- **WHAT THE TASK REQUIRES**: Exact copies of all the entries are needed.

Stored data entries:
● ● ● ●

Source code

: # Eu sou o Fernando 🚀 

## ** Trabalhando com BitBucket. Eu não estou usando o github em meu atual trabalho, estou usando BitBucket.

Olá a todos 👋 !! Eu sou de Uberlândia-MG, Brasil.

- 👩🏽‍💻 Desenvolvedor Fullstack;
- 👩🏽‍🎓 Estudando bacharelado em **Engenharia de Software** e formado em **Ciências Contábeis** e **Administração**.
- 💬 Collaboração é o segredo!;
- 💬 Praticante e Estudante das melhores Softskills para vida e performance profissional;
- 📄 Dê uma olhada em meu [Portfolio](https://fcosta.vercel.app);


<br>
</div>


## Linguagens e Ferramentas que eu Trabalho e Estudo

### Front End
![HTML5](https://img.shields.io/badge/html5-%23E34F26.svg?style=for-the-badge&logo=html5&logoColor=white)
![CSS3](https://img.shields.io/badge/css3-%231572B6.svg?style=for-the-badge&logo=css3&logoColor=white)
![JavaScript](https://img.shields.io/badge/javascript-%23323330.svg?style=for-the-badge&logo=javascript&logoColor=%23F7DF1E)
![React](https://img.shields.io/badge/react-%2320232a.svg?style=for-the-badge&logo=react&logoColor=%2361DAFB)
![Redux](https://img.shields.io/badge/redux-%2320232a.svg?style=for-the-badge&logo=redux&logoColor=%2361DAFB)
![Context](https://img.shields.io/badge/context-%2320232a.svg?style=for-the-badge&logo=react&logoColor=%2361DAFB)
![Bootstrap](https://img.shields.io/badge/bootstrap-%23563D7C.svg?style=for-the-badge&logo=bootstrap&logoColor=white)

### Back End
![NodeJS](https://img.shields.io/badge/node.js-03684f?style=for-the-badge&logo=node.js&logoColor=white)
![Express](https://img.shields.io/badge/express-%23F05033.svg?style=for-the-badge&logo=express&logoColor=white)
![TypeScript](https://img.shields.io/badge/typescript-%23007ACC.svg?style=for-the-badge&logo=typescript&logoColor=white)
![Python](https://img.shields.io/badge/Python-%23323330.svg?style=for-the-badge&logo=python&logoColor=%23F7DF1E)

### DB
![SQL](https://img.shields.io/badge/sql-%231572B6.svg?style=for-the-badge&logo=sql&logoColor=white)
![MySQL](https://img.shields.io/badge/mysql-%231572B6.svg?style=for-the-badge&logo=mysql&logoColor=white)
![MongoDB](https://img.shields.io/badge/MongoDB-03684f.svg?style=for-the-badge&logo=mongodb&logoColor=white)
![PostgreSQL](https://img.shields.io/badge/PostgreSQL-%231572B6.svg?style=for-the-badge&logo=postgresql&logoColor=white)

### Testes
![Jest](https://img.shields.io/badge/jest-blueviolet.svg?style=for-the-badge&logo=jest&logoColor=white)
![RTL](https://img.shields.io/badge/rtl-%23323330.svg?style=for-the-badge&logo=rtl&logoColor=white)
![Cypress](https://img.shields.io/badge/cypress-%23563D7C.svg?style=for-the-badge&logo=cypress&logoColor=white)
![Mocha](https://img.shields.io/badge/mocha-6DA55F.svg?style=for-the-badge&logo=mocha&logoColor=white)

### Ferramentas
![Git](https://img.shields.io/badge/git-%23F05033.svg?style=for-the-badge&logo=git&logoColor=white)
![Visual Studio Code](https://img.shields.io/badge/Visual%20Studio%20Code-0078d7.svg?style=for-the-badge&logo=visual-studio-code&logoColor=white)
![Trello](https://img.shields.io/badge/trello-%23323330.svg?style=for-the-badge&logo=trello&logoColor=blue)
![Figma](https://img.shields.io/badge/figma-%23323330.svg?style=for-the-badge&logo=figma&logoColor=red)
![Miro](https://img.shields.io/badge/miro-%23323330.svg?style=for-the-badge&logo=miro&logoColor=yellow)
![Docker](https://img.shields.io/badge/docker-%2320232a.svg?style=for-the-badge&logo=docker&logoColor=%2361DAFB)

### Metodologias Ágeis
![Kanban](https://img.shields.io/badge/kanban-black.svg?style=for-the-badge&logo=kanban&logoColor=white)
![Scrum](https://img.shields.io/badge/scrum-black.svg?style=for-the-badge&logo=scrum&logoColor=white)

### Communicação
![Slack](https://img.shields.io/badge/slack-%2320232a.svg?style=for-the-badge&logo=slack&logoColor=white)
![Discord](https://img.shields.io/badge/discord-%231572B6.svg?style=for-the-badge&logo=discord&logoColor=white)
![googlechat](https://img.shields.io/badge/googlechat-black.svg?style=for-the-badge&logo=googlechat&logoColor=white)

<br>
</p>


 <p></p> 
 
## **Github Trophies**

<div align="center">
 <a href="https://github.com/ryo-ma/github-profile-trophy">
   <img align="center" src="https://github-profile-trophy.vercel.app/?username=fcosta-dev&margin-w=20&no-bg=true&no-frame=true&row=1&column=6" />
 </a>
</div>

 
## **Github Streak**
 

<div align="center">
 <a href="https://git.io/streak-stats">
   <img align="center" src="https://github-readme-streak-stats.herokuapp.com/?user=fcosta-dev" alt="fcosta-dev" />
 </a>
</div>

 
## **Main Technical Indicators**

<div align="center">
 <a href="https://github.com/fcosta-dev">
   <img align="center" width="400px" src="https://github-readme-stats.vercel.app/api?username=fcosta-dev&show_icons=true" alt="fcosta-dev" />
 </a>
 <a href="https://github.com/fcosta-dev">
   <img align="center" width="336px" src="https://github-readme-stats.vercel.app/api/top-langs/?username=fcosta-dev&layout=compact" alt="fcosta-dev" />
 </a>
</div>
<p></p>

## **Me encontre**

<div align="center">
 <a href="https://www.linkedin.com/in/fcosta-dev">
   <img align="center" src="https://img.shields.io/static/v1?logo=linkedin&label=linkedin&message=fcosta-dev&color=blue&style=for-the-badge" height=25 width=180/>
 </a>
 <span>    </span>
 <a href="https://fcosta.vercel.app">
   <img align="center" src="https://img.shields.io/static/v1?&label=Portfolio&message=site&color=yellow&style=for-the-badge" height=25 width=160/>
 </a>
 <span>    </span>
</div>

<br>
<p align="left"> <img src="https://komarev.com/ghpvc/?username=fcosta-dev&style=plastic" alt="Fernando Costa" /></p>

● ● ● ●

- **EXERCISE SOLUTION**:
Source code

: # Eu sou o Fernando 🚀 

## ** Trabalhando com BitBucket. Eu não estou usando o github em meu atual trabalho, estou usando BitBucket.

Olá a todos 👋 !! Eu sou de Uberlândia-MG, Brasil.

- 👩🏽‍💻 Desenvolvedor Fullstack;
- 👩🏽‍🎓 Estudando bacharelado em **Engenharia de Software** e formado em **Ciências Contábeis** e **Administração**.
- 💬 Collaboração é o segredo!;
- 💬 Praticante e Estudante das melhores Softskills para vida e performance profissional;
- 📄 Dê uma olhada em meu [Portfolio](https://fcosta.vercel.app);


<br>
</div>


## Linguagens e Ferramentas que eu Trabalho e Estudo

### Front End
![HTML5](https://img.shields.io/badge/html5-%23E34F26.svg?style=for-the-badge&logo=html5&logoColor=white)
![CSS3](https://img.shields.io/badge/css3-%231572B6.svg?style=for-the-badge&logo=css3&logoColor=white)
![JavaScript](https://img.shields.io/badge/javascript-%23323330.svg?style=for-the-badge&logo=javascript&logoColor=%23F7DF1E)
![React](https://img.shields.io/badge/react-%2320232a.svg?style=for-the-badge&logo=react&logoColor=%2361DAFB)
![Redux](https://img.shields.io/badge/redux-%2320232a.svg?style=for-the-badge&logo=redux&logoColor=%2361DAFB)
![Context](https://img.shields.io/badge/context-%2320232a.svg?style=for-the-badge&logo=react&logoColor=%2361DAFB)
![Bootstrap](https://img.shields.io/badge/bootstrap-%23563D7C.svg?style=for-the-badge&logo=bootstrap&logoColor=white)

### Back End
![NodeJS](https://img.shields.io/badge/node.js-03684f?style=for-the-badge&logo=node.js&logoColor=white)
![Express](https://img.shields.io/badge/express-%23F05033.svg?style=for-the-badge&logo=express&logoColor=white)
![TypeScript](https://img.shields.io/badge/typescript-%23007ACC.svg?style=for-the-badge&logo=typescript&logoColor=white)
![Python](https://img.shields.io/badge/Python-%23323330.svg?style=for-the-badge&logo=python&logoColor=%23F7DF1E)

### DB
![SQL](https://img.shields.io/badge/sql-%231572B6.svg?style=for-the-badge&logo=sql&logoColor=white)
![MySQL](https://img.shields.io/badge/mysql-%231572B6.svg?style=for-the-badge&logo=mysql&logoColor=white)
![MongoDB](https://img.shields.io/badge/MongoDB-03684f.svg?style=for-the-badge&logo=mongodb&logoColor=white)
![PostgreSQL](https://img.shields.io/badge/PostgreSQL-%231572B6.svg?style=for-the-badge&logo=postgresql&logoColor=white)

### Testes
![Jest](https://img.shields.io/badge/jest-blueviolet.svg?style=for-the-badge&logo=jest&logoColor=white)
![RTL](https://img.shields.io/badge/rtl-%23323330.svg?style=for-the-badge&logo=rtl&logoColor=white)
![Cypress](https://img.shields.io/badge/cypress-%23563D7C.svg?style=for-the-badge&logo=cypress&logoColor=white)
![Mocha](https://img.shields.io/badge/mocha-6DA55F.svg?style=for-the-badge&logo=mocha&logoColor=white)

### Ferramentas
![Git](https://img.shields.io/badge/git-%23F05033.svg?style=for-the-badge&logo=git&logoColor=white)
![Visual Studio Code](https://img.shields.io/badge/Visual%20Studio%20Code-0078d7.svg?style=for-the-badge&logo=visual-studio-code&logoColor=white)
![Trello](https://img.shields.io/badge/trello-%23323330.svg?style=for-the-badge&logo=trello&logoColor=blue)
![Figma](https://img.shields.io/badge/figma-%23323330.svg?style=for-the-badge&logo=figma&logoColor=red)
![Miro](https://img.shields.io/badge/miro-%23323330.svg?style=for-the-badge&logo=miro&logoColor=yellow)
![Docker](https://img.shields.io/badge/docker-%2320232a.svg?style=for-the-badge&logo=docker&logoColor=%2361DAFB)

### Metodologias Ágeis
![Kanban](https://img.shields.io/badge/kanban-black.svg?style=for-the-badge&logo=kanban&logoColor=white)
![Scrum](https://img.shields.io/badge/scrum-black.svg?style=for-the-badge&logo=scrum&logoColor=white)

### Communicação
![Slack](https://img.shields.io/badge/slack-%2320232a.svg?style=for-the-badge&logo=slack&logoColor=white)
![Discord](https://img.shields.io/badge/discord-%231572B6.svg?style=for-the-badge&logo=discord&logoColor=white)
![googlechat](https://img.shields.io/badge/googlechat-black.svg?style=for-the-badge&logo=googlechat&logoColor=white)

<br>
</p>


 <p></p> 
 
## **Github Trophies**

<div align="center">
 <a href="https://github.com/ryo-ma/github-profile-trophy">
   <img align="center" src="https://github-profile-trophy.vercel.app/?username=fcosta-dev&margin-w=20&no-bg=true&no-frame=true&row=1&column=6" />
 </a>
</div>

 
## **Github Streak**
 

<div align="center">
 <a href="https://git.io/streak-stats">
   <img align="center" src="https://github-readme-streak-stats.herokuapp.com/?user=fcosta-dev" alt="fcosta-dev" />
 </a>
</div>

 
## **Main Technical Indicators**

<div align="center">
 <a href="https://github.com/fcosta-dev">
   <img align="center" width="400px" src="https://github-readme-stats.vercel.app/api?username=fcosta-dev&show_icons=true" alt="fcosta-dev" />
 </a>
 <a href="https://github.com/fcosta-dev">
   <img align="center" width="336px" src="https://github-readme-stats.vercel.app/api/top-langs/?username=fcosta-dev&layout=compact" alt="fcosta-dev" />
 </a>
</div>
<p></p>

## **Me encontre**

<div align="center">
 <a href="https://www.linkedin.com/in/fcosta-dev">
   <img align="center" src="https://img.shields.io/static/v1?logo=linkedin&label=linkedin&message=fcosta-dev&color=blue&style=for-the-badge" height=25 width=180/>
 </a>
 <span>    </span>
 <a href="https://fcosta.vercel.app">
   <img align="center" src="https://img.shields.io/static/v1?&label=Portfolio&message=site&color=yellow&style=for-the-badge" height=25 width=160/>
 </a>
 <span>    </span>
</div>

<br>
<p align="left"> <img src="https://komarev.com/ghpvc/?username=fcosta-dev&style=plastic" alt="Fernando Costa" /></p>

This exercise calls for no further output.